Detectives investigating the life of serial killer Peter Tobin said they would continue to examine dozens of other unsolved cases after his conviction yesterday for the murder of a teenage hitchhiker.
It took a jury just 15 minutes to find the 63-year-old handyman guilty of drugging and then strangling A-level student Dinah McNicol after she accepted a lift in his car on her way home from a music festival in 1991.
Tobin was ordered to spend the rest of his life in jail by the judge at Chelmsford Crown Court at the end of a three-day trial in which he offered no defence. He has already been convicted of raping and murdering a 23-year-old Polish student, Angelika Kluk, in a Glasgow church in 2006, and was last year sentenced to a further 30 years in jail for killing Vicky Hamilton, 15.
He also has convictions for raping and sexually assaulting two 14-year-old schoolgirls in Hampshire in 1994, for which he served 10 years in prison. He was released early, only to kill again.

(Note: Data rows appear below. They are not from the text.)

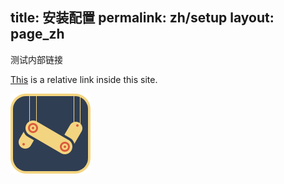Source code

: title: 安装配置
permalink: zh/setup
layout: page_zh
---

测试内部链接

[This](/docs/zh/help) is a relative link inside this site.

![Picture Test](/docs/media/128x128.png)
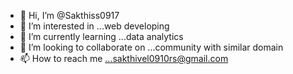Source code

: - 👋 Hi, I’m @Sakthiss0917
- 👀 I’m interested in ...web developing
- 🌱 I’m currently learning ...data analytics
- 💞️ I’m looking to collaborate on ...community with similar domain
- 📫 How to reach me ...sakthivel0910rs@gmail.com

<!---
Sakthiss0917/Sakthiss0917 is a ✨ special ✨ repository because its `README.md` (this file) appears on your GitHub profile.
You can click the Preview link to take a look at your changes.
--->
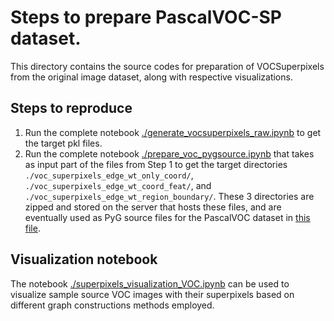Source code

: # Steps to prepare PascalVOC-SP dataset.

This directory contains the source codes for preparation of VOCSuperpixels from the original image dataset, along with respective visualizations.

## Steps to reproduce 

1. Run the complete notebook [./generate_vocsuperpixels_raw.ipynb](./generate_vocsuperpixels_raw.ipynb) to get the target pkl files.    
2. Run the complete notebook [./prepare_voc_pygsource.ipynb](./prepare_voc_pygsource.ipynb) that takes as input part of the files from Step 1 to get the target directories `./voc_superpixels_edge_wt_only_coord/`, `./voc_superpixels_edge_wt_coord_feat/`, and `./voc_superpixels_edge_wt_region_boundary/`. These 3 directories are zipped and stored on the server that hosts these files, and are eventually used as PyG source files for the PascalVOC dataset in [this file](../../graphgps/loader/dataset/voc_superpixels.py).  



## Visualization notebook
The notebook [./superpixels_visualization_VOC.ipynb](./superpixels_visualization_VOC.ipynb) can be used to visualize sample source VOC images with their superpixels based on different graph constructions methods employed.
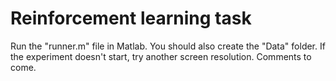 # Reinforcement learning task
Run the "runner.m" file in Matlab.
You should also create the "Data" folder. If the experiment doesn't start, try another screen resolution. Comments to come.
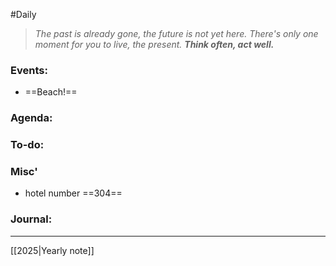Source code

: #Daily
>*The past is already gone, the future is not yet here. There's only one moment for you to live, the present.*
>***Think often, act well.***
### Events:
- ==Beach!==
### Agenda:

### To-do:

### Misc'
- hotel number ==304==
### Journal:



---
[[2025|Yearly note]]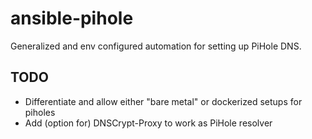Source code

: # ansible-pihole

Generalized and env configured automation for setting up PiHole DNS.

## TODO
* Differentiate and allow either "bare metal" or dockerized setups for piholes
* Add (option for) DNSCrypt-Proxy to work as PiHole resolver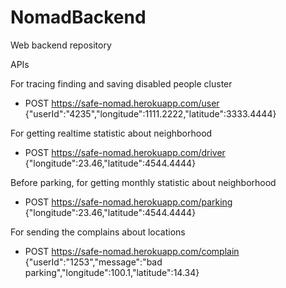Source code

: # NomadBackend
Web backend repository


APIs

For tracing finding and saving disabled people cluster
* POST https://safe-nomad.herokuapp.com/user
{"userId":"4235","longitude":1111.2222,"latitude":3333.4444}

For getting realtime statistic about neighborhood 
* POST https://safe-nomad.herokuapp.com/driver
{"longitude":23.46,"latitude":4544.4444}

Before parking, for getting monthly statistic about neighborhood 
* POST https://safe-nomad.herokuapp.com/parking
{"longitude":23.46,"latitude":4544.4444}

For sending the complains about locations
* POST https://safe-nomad.herokuapp.com/complain
{"userId":"1253","message":"bad parking","longitude":100.1,"latitude":14.34}
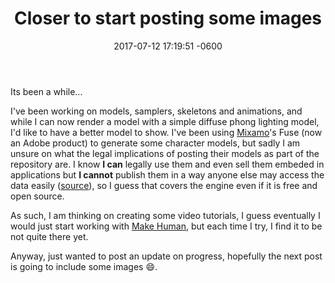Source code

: ﻿---
layout: post
title: "Closer to start posting some images"
date: 2017-07-12 17:19:51 -0600
categories: update
comments: true
---

Its been a while...

I've been working on models, samplers, skeletons and animations, and while I can now render a model with a simple diffuse phong lighting model, I'd like to have a better model to show. I've been using [Mixamo](https://www.mixamo.com/)'s Fuse (now an Adobe product) to generate some character models, but sadly I am unsure on what the legal implications of posting their models as part of the repository are. I know **I can** legally use them and even sell them embeded in applications but **I cannot** publish them in a way anyone else may access the data easily ([source](https://forums.adobe.com/message/9660356#9660356)), so I guess that covers the engine even if it is free and open source.

As such, I am thinking on creating some video tutorials, I guess eventually I would just start working with [Make Human](http://www.makehuman.org/), but each time I try, I find it to be not quite there yet.

Anyway, just wanted to post an update on progress, hopefully the next post is going to include some images :smile:.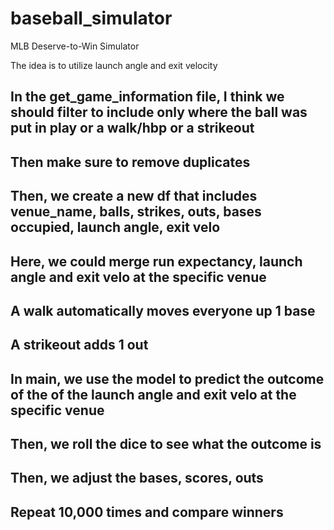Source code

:# baseball_simulator
MLB Deserve-to-Win Simulator

The idea is to utilize launch angle and exit velocity 

## In the get_game_information file, I think we should filter to include only where the ball was put in play or a walk/hbp or a strikeout
## Then make sure to remove duplicates
## Then, we create a new df that includes venue_name, balls, strikes, outs, bases occupied, launch angle, exit velo
## Here, we could merge run expectancy, launch angle and exit velo at the specific venue
## A walk automatically moves everyone up 1 base
## A strikeout adds 1 out
## In main, we use the model to predict the outcome of the of the launch angle and exit velo at the specific venue
## Then, we roll the dice to see what the outcome is
## Then, we adjust the bases, scores, outs
## Repeat 10,000 times and compare winners
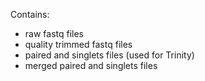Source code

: Contains:

* raw fastq files
* quality trimmed fastq files 
* paired and singlets files (used for Trinity)
* merged paired and singlets files 

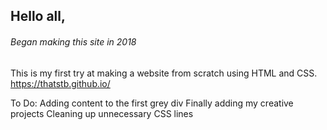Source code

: ## Hello all,

###### *Began making this site in 2018*

This is my first try at making a website from scratch using HTML and CSS.
https://thatstb.github.io/

To Do:
Adding content to the first grey div
Finally adding my creative projects
Cleaning up unnecessary CSS lines
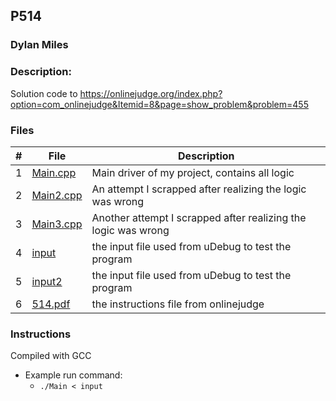 ## P514
### Dylan Miles
### Description:
Solution code to https://onlinejudge.org/index.php?option=com_onlinejudge&Itemid=8&page=show_problem&problem=455

### Files

|   #   | File            | Description                                        |
| :---: | --------------- | -------------------------------------------------- |
|   1   | [Main.cpp](./Main.cpp)         | Main driver of my project, contains all logic      |
|   2   | [Main2.cpp](./Main2.cpp)         | An attempt I scrapped after realizing the logic was wrong      |
|   3   | [Main3.cpp](./Main3.cpp)         | Another attempt I scrapped after realizing the logic was wrong      |
|   4   | [input](./input)         | the input file used from uDebug to test the program      |
|   5   | [input2](./input2)         | the input file used from uDebug to test the program      |
|   6   | [514.pdf](./514.pdf)         | the instructions file from onlinejudge      |

### Instructions

Compiled with GCC

- Example run command:
    - `./Main < input`
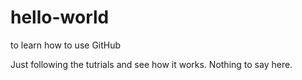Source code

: # hello-world
to learn how to use GitHub

Just following the tutrials and see how it works.
Nothing to say here.
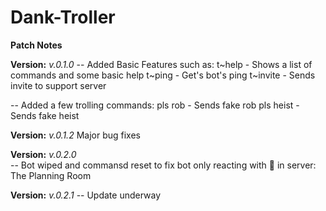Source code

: # Dank-Troller

**Patch Notes**


**Version:** *v.0.1.0*
-- Added Basic Features such as:
                                t~help - Shows a list of commands and some basic help
                                t~ping - Get's bot's ping
                                t~invite - Sends invite to support server
                                
-- Added a few trolling commands: 
                                pls rob - Sends fake rob
                                pls heist - Sends fake heist
                                
**Version:** *v.0.1.2*
Major bug fixes

**Version:** *v.0.2.0*                 
-- Bot wiped and commansd reset to fix bot only reacting with :bank: in server: The Planning Room

**Version:** *v.0.2.1*
-- Update underway
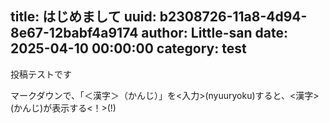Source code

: title: はじめまして
uuid: b2308726-11a8-4d94-8e67-12babf4a9174
author: Little-san
date: 2025-04-10 00:00:00
category: test
----
投稿テストです

マークダウンで、「＜漢字＞（かんじ）」を<入力>(nyuuryoku)すると、<漢字>(かんじ)が表示する<！>(!)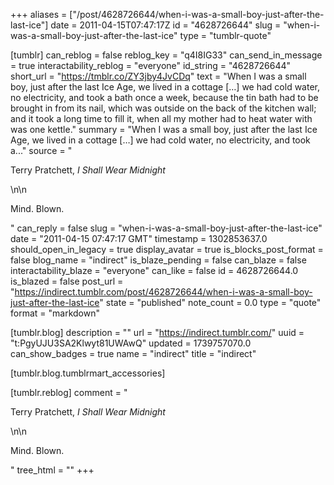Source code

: +++
aliases = ["/post/4628726644/when-i-was-a-small-boy-just-after-the-last-ice"]
date = 2011-04-15T07:47:17Z
id = "4628726644"
slug = "when-i-was-a-small-boy-just-after-the-last-ice"
type = "tumblr-quote"

[tumblr]
can_reblog = false
reblog_key = "q4I8IG33"
can_send_in_message = true
interactability_reblog = "everyone"
id_string = "4628726644"
short_url = "https://tmblr.co/ZY3jby4JvCDq"
text = "When I was a small boy, just after the last Ice Age, we lived in a cottage [&hellip;] we had cold water, no electricity, and took a bath once a week, because the tin bath had to be brought in from its nail, which was outside on the back of the kitchen wall; and it took a long time to fill it, when all my mother had to heat water with was one kettle."
summary = "When I was a small boy, just after the last Ice Age, we lived in a cottage […] we had cold water, no electricity, and took a..."
source = "<p>Terry Pratchett, <em>I Shall Wear Midnight</em></p>\n\n<p>Mind. Blown.</p>"
can_reply = false
slug = "when-i-was-a-small-boy-just-after-the-last-ice"
date = "2011-04-15 07:47:17 GMT"
timestamp = 1302853637.0
should_open_in_legacy = true
display_avatar = true
is_blocks_post_format = false
blog_name = "indirect"
is_blaze_pending = false
can_blaze = false
interactability_blaze = "everyone"
can_like = false
id = 4628726644.0
is_blazed = false
post_url = "https://indirect.tumblr.com/post/4628726644/when-i-was-a-small-boy-just-after-the-last-ice"
state = "published"
note_count = 0.0
type = "quote"
format = "markdown"

[tumblr.blog]
description = ""
url = "https://indirect.tumblr.com/"
uuid = "t:PgyUJU3SA2Klwyt81UWAwQ"
updated = 1739757070.0
can_show_badges = true
name = "indirect"
title = "indirect"

[tumblr.blog.tumblrmart_accessories]

[tumblr.reblog]
comment = "<p>Terry Pratchett, <em>I Shall Wear Midnight</em></p>\n\n<p>Mind. Blown.</p>"
tree_html = ""
+++
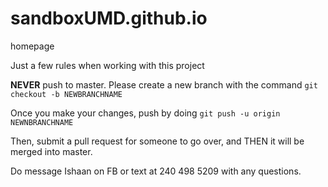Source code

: # sandboxUMD.github.io
homepage

Just a few rules when working with this project

<strong>NEVER</strong> push to master. Please create a new branch with the command 
`git checkout -b NEWBRANCHNAME`

Once you make your changes, push by doing `git push -u origin NEWNBRANCHNAME`

Then, submit a pull request for someone to go over, and THEN it will be merged into master.

Do message Ishaan on FB or text at 240 498 5209 with any questions.
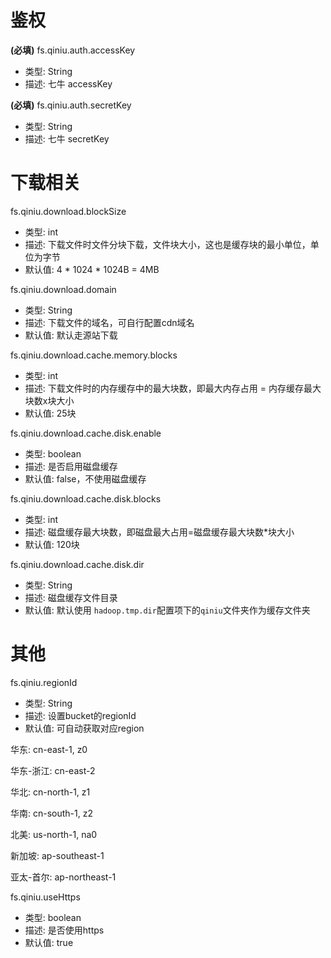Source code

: # 鉴权
**(必填)** fs.qiniu.auth.accessKey

+ 类型: String
+ 描述: 七牛 accessKey


**(必填)** fs.qiniu.auth.secretKey

+ 类型: String
+ 描述: 七牛 secretKey

# 下载相关
fs.qiniu.download.blockSize

+ 类型: int
+ 描述: 下载文件时文件分块下载，文件块大小，这也是缓存块的最小单位，单位为字节
+ 默认值: 4 * 1024 * 1024B = 4MB

fs.qiniu.download.domain

+ 类型: String
+ 描述: 下载文件的域名，可自行配置cdn域名
+ 默认值: 默认走源站下载

fs.qiniu.download.cache.memory.blocks

+ 类型: int
+ 描述: 下载文件时的内存缓存中的最大块数，即最大内存占用 = 内存缓存最大块数x块大小
+ 默认值: 25块

fs.qiniu.download.cache.disk.enable

+ 类型: boolean
+ 描述: 是否启用磁盘缓存
+ 默认值: false，不使用磁盘缓存

fs.qiniu.download.cache.disk.blocks

+ 类型: int
+ 描述: 磁盘缓存最大块数，即磁盘最大占用=磁盘缓存最大块数*块大小
+ 默认值: 120块

fs.qiniu.download.cache.disk.dir

+ 类型: String
+ 描述: 磁盘缓存文件目录
+ 默认值: 默认使用 `hadoop.tmp.dir`配置项下的`qiniu`文件夹作为缓存文件夹

# 其他
fs.qiniu.regionId

+ 类型: String
+ 描述: 设置bucket的regionId
+ 默认值: 可自动获取对应region

华东: cn-east-1, z0

华东-浙江: cn-east-2

华北: cn-north-1, z1

华南: cn-south-1, z2

北美: us-north-1, na0

新加坡: ap-southeast-1

亚太-首尔: ap-northeast-1

fs.qiniu.useHttps

+ 类型: boolean
+ 描述: 是否使用https
+ 默认值: true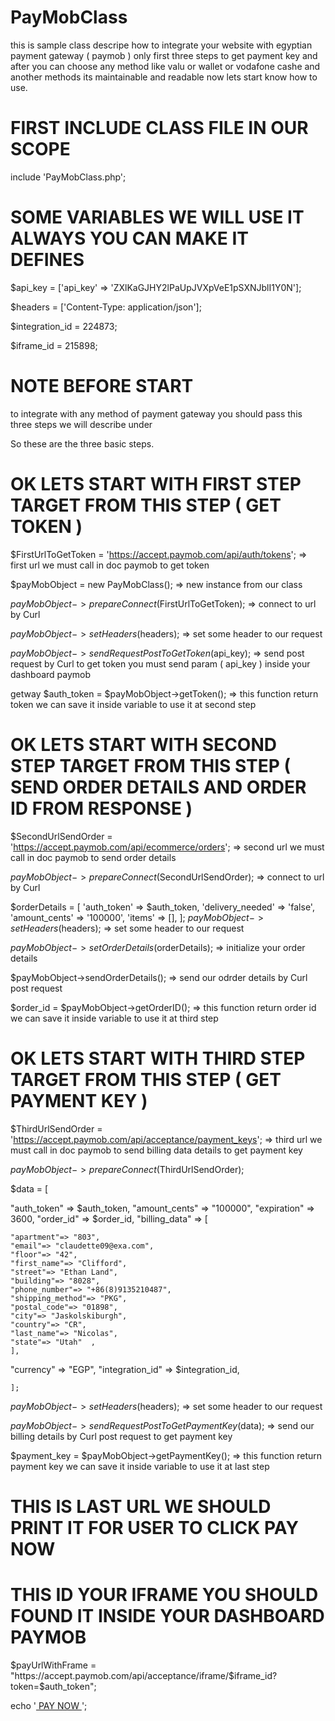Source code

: # PayMobClass
this is sample class descripe how to integrate your website with egyptian payment gateway ( paymob ) only first three steps to get payment key and after you can choose any method like valu or wallet or vodafone cashe and another methods its maintainable and readable now lets start know how to use.



# FIRST INCLUDE CLASS FILE IN OUR SCOPE
include 'PayMobClass.php';


# SOME VARIABLES WE WILL USE IT ALWAYS YOU CAN MAKE IT DEFINES

$api_key = ['api_key' => 'ZXlKaGJHY2lPaUpJVXpVeE1pSXNJblI1Y0N'];

$headers = ['Content-Type: application/json'];

$integration_id = 224873;

$iframe_id = 215898;



# NOTE BEFORE START 
to integrate with any method of payment gateway you should pass this three steps we will describe under 

So these are the three basic steps.




# OK LETS START WITH FIRST STEP TARGET FROM THIS STEP ( GET TOKEN )

$FirstUrlToGetToken = 'https://accept.paymob.com/api/auth/tokens';  => first url we must call in doc paymob to get token

$payMobObject = new PayMobClass();                                  => new instance from our class

$payMobObject->prepareConnect($FirstUrlToGetToken);                 => connect to url by Curl 

$payMobObject->setHeaders($headers);                                => set some header to our request 

$payMobObject->sendRequestPostToGetToken($api_key);                 => send post request by Curl to get token you must send param ( api_key ) inside your dashboard paymob

getway $auth_token =  $payMobObject->getToken();                           => this function return token we can save it inside variable to use it at second step  

 


# OK LETS START WITH SECOND STEP TARGET FROM THIS STEP ( SEND ORDER DETAILS AND ORDER ID FROM RESPONSE )

$SecondUrlSendOrder = 'https://accept.paymob.com/api/ecommerce/orders';  => second url we must call in doc paymob to send order details

$payMobObject->prepareConnect($SecondUrlSendOrder);                      => connect to url by Curl 

$orderDetails = [
    'auth_token' => $auth_token,
    'delivery_needed' => 'false',
    'amount_cents' => '100000',
    'items' => [],
    ];
$payMobObject->setHeaders($headers);                                     => set some header to our request 

$payMobObject->setOrderDetails($orderDetails);                           => initialize your order details

$payMobObject->sendOrderDetails();                                       => send our odrder details by Curl post request 

$order_id = $payMobObject->getOrderID();                                 => this function return order id we can save it inside variable to use it at third step   



# OK LETS START WITH THIRD STEP TARGET FROM THIS STEP ( GET PAYMENT KEY )

$ThirdUrlSendOrder = 'https://accept.paymob.com/api/acceptance/payment_keys';  => third url we must call in doc paymob to send billing data details to get payment key

$payMobObject->prepareConnect($ThirdUrlSendOrder);

$data = [

 "auth_token" => $auth_token,
  "amount_cents" => "100000",
  "expiration" => 3600,
  "order_id" => $order_id,
  "billing_data" => [

    "apartment"=> "803",
    "email"=> "claudette09@exa.com",
    "floor"=> "42",
    "first_name"=> "Clifford",
    "street"=> "Ethan Land",
    "building"=> "8028",
    "phone_number"=> "+86(8)9135210487",
    "shipping_method"=> "PKG",
    "postal_code"=> "01898",
    "city"=> "Jaskolskiburgh",
    "country"=> "CR",
    "last_name"=> "Nicolas",
    "state"=> "Utah"  ,
    ],

  "currency" => "EGP",
  "integration_id" => $integration_id,

    ];

$payMobObject->setHeaders($headers);                                            => set some header to our request 

$payMobObject->sendRequestPostToGetPaymentKey($data);                           => send our billing details by Curl post request to get payment key

$payment_key =  $payMobObject->getPaymentKey();                                 => this function return payment key we can save it inside variable to use it at last step
  


# THIS IS LAST URL WE SHOULD PRINT IT FOR USER TO CLICK PAY NOW 

# THIS ID YOUR IFRAME YOU SHOULD FOUND IT INSIDE YOUR DASHBOARD PAYMOB

$payUrlWithFrame = "https://accept.paymob.com/api/acceptance/iframe/$iframe_id?token=$auth_token";

echo '<a href="'.$payUrlWithFrame.'" target="_blank"> PAY NOW </a>';





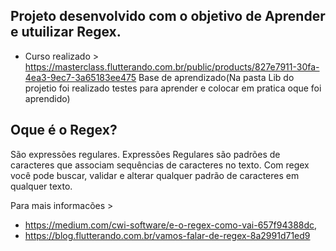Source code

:## Projeto desenvolvido com o objetivo de Aprender e utuilizar Regex.


*   Curso realizado > https://masterclass.flutterando.com.br/public/products/827e7911-30fa-4ea3-9ec7-3a65183ee475
Base de aprendizado(Na pasta Lib do projetio foi realizado testes para aprender e colocar em pratica oque foi aprendido)
## Oque é o Regex?
São expressões regulares.
Expressões Regulares são padrões de caracteres que associam sequências de caracteres no texto.
Com regex você pode buscar, validar e alterar qualquer padrão de caracteres em qualquer texto.

Para mais informacões >

*    https://medium.com/cwi-software/e-o-regex-como-vai-657f94388dc,
*    https://blog.flutterando.com.br/vamos-falar-de-regex-8a2991d71ed9


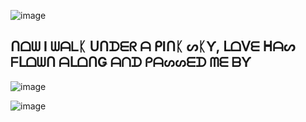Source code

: ![image](https://github.com/user-attachments/assets/37d0cad4-1c47-4658-9bee-18f3fe6679ea)

## ᑎᗝᗯ I ᗯᗩᒪᛕ ᑌᑎᗪᗴᖇ ᗩ ᑭIᑎᛕ ᔕᛕƳ, ᒪᗝᐯᗴ ᕼᗩᔕ ᖴᒪᗝᗯᑎ ᗩᒪᗝᑎǤ ᗩᑎᗪ ᑭᗩᔕᔕᗴᗪ ᗰᗴ ᗷƳ
![image](https://github.com/user-attachments/assets/df366d1a-bfba-4f19-968e-d12ef6c25681)

![image](https://github.com/user-attachments/assets/37d0cad4-1c47-4658-9bee-18f3fe6679ea)
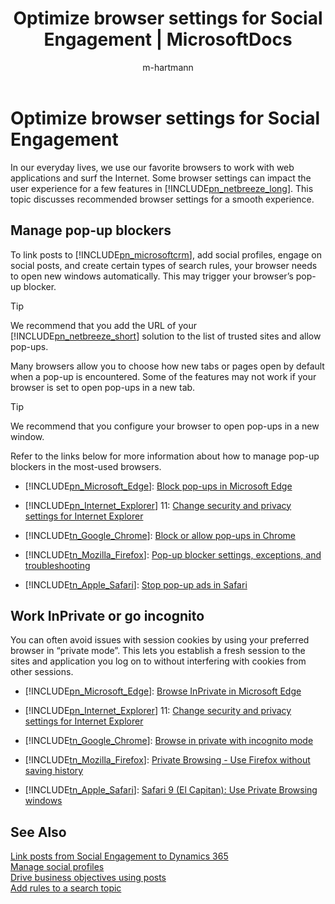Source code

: ﻿---
title: "Optimize browser settings for Social Engagement | MicrosoftDocs"
ms.custom: ""
ms.date: "2016-11-18"
ms.reviewer: ""
ms.service: "mse"
ms.suite: ""
ms.tgt_pltfrm: ""
ms.topic: "article"
applies_to: 
  - "Social Engagement"
ms.assetid: b7134fb0-2a84-4881-9ded-05fab9edcfc8
caps.latest.revision: 11
author: "m-hartmann"
ms.author: "mhart"
manager: "sakudes"
---
# Optimize browser settings for Social Engagement
In our everyday lives, we use our favorite browsers to work with web applications and surf the Internet.  Some browser settings can impact the user experience for a few features in [!INCLUDE[pn_netbreeze_long](../includes/pn-netbreeze-long.md)]. This topic discusses recommended browser settings for a smooth experience.  
  
<a name="managePopUpBlockers"></a>   
## Manage pop-up blockers  
 To link posts to [!INCLUDE[pn_microsoftcrm](../includes/pn-microsoftcrm.md)], add social profiles, engage on social posts, and create certain types of search rules, your browser needs to open new windows automatically. This may trigger your browser’s pop-up blocker.  
  
> [!TIP]
>  We recommend that you add the URL of your [!INCLUDE[pn_netbreeze_short](../includes/pn-netbreeze-short.md)] solution to the list of trusted sites and allow pop-ups.  
  
 Many browsers allow you to choose how new tabs or pages open by default when a pop-up is encountered. Some of the features may not work if your browser is set to open pop-ups in a new tab.  
  
> [!TIP]
>  We recommend that you configure your browser to open pop-ups in a new window.  
  
 Refer to the links below for more information about how to manage pop-up blockers in the most-used browsers.  
  
- [!INCLUDE[pn_Microsoft_Edge](../includes/pn-microsoft-edge.md)]: [Block pop\-ups in Microsoft Edge](http://go.microsoft.com/fwlink/p/?LinkID=401433)  
  
- [!INCLUDE[pn_Internet_Explorer](../includes/pn-internet-explorer.md)] 11: [Change security and privacy settings for Internet Explorer](http://go.microsoft.com/fwlink/p/?LinkID=401432)  
  
- [!INCLUDE[tn_Google_Chrome](../includes/tn-google-chrome.md)]: [Block or allow pop\-ups in Chrome](https://support.google.com/chrome/answer/95472)  
  
- [!INCLUDE[tn_Mozilla_Firefox](../includes/tn-mozilla-firefox.md)]: [Pop\-up blocker settings, exceptions, and troubleshooting](https://support.mozilla.org/kb/pop-blocker-settings-exceptions-troubleshooting)  
  
- [!INCLUDE[tn_Apple_Safari](../includes/tn-apple-safari.md)]: [Stop pop\-up ads in Safari](https://support.apple.com/HT203987)  
  
<a name="workInPrivate"></a>   
## Work InPrivate or go incognito  
 You can often avoid issues with session cookies by using your preferred browser in “private mode”. This lets you establish a fresh session to the sites and application you log on to without interfering with cookies from other sessions.  
  
- [!INCLUDE[pn_Microsoft_Edge](../includes/pn-microsoft-edge.md)]: [Browse InPrivate in Microsoft Edge](http://go.microsoft.com/fwlink/p/?LinkID=401431)  
  
- [!INCLUDE[pn_Internet_Explorer](../includes/pn-internet-explorer.md)] 11: [Change security and privacy settings for Internet Explorer](http://go.microsoft.com/fwlink/p/?LinkID=401432)  
  
- [!INCLUDE[tn_Google_Chrome](../includes/tn-google-chrome.md)]: [Browse in private with incognito mode](https://support.google.com/chrome/answer/95464)  
  
- [!INCLUDE[tn_Mozilla_Firefox](../includes/tn-mozilla-firefox.md)]: [Private Browsing \- Use Firefox without saving history](https://support.mozilla.org/kb/private-browsing-use-firefox-without-history)  
  
- [!INCLUDE[tn_Apple_Safari](../includes/tn-apple-safari.md)]: [Safari 9 \(El Capitan\): Use Private Browsing windows](https://support.apple.com/kb/PH21413)  
  
## See Also  
 [Link posts from Social Engagement to Dynamics 365](../social-engagement/link-posts-to-dynamics-365.md)   
 [Manage social profiles](../social-engagement/manage-social-profiles.md)   
 [Drive business objectives using posts](../social-engagement/publish-react-posts.md)   
 [Add rules to a search topic](../social-engagement/add-rules-search-topic.md)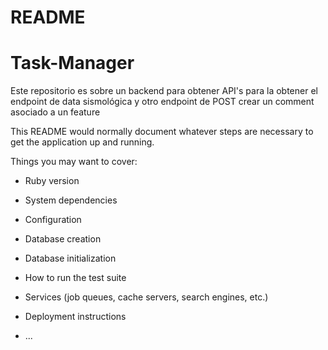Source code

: # README

# Task-Manager
Este repositorio es sobre un backend para obtener API's para la obtener el endpoint de data sismológica y otro endpoint de POST crear un comment asociado a un feature

This README would normally document whatever steps are necessary to get the
application up and running.

Things you may want to cover:

* Ruby version

* System dependencies

* Configuration

* Database creation

* Database initialization

* How to run the test suite

* Services (job queues, cache servers, search engines, etc.)

* Deployment instructions

* ...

Miss McNicol's body was found alongside that of Miss Hamilton buried in the backyard of Tobin's former home in Margate, Kent. Yesterday the fathers of both girls, whose bodies had lain alongside each other undiscovered for 16 years, were together in court. The teenagers remains were only discovered after a nationwide cold-case review and searches of Tobin's old addresses.
Tobin, who was sent to reform school at the age of seven and has been married three times, has persistently refused to acknowledge his guilt. But police said the successful conviction would now see them follow up 1,400 lines of inquiry which it is hoped could lead to the resolution of some of Britain's most notorious unsolved murders. Police believe Tobin used a number of different aliases and was linked to 38 mobile phone SIM cards.
Detective Superintendent David Swindle of Strathclyde Police, who set up Operation Anagram to look at other cases involving Tobin, said new addresses would be searched should fresh evidence arise: "Every day there is new information about his movements and I am confident that as more information comes to light, it will [help us] identify other victims."
Among the new leads made public for the first time yesterday were pictures of women's jewellery recovered from Tobin's various homes, which, it is believed, could be trophies kept from his other victims. Police are busy reconstructing the killer's movements from the 1960s onwards, during which he lived an itinerant existence travelling extensively on the motorway network.
The unsolved cases to which he has so far been linked include Glasgow's so-called "Bible John" killings in 1968 and 1969 in which three women died. He has also been investigated in connection with the murders of girls and women in London, Sussex and Northern Ireland.
Miss McNicol, from Tillingham in Essex, was murdered six months after Vicky Hamilton, whose dead body Tobin cut in half and brought with him when he moved from Scotland to Kent in 1991. Neighbours spotted him digging a deep trench in his back garden but he dispelled suspicions by telling them he was building a sandpit for his son.
The family of Miss McNicol, who had to sit through evidence twice after the first trial was abandoned when the slightly built Scot was taken ill earlier this year, welcomed the verdict. Her half-sister Sara Tizard said: "After all these years, we at last know the truth and justice has prevailed. We would like to put the trial behind us and remember Dinah as the unique and inspiring daughter and sister that she was."
One friend of the family waved a sign at Tobin as he was led away from the dock which said: "May all your dreams be nightmares."
Michael Hamilton, father of Vicky, said he had come to support Ian McNicol, Dinah's widower father. He said of Tobin: "I'm glad he's going to be in prison for the rest of his life. I hope he lives to be 100."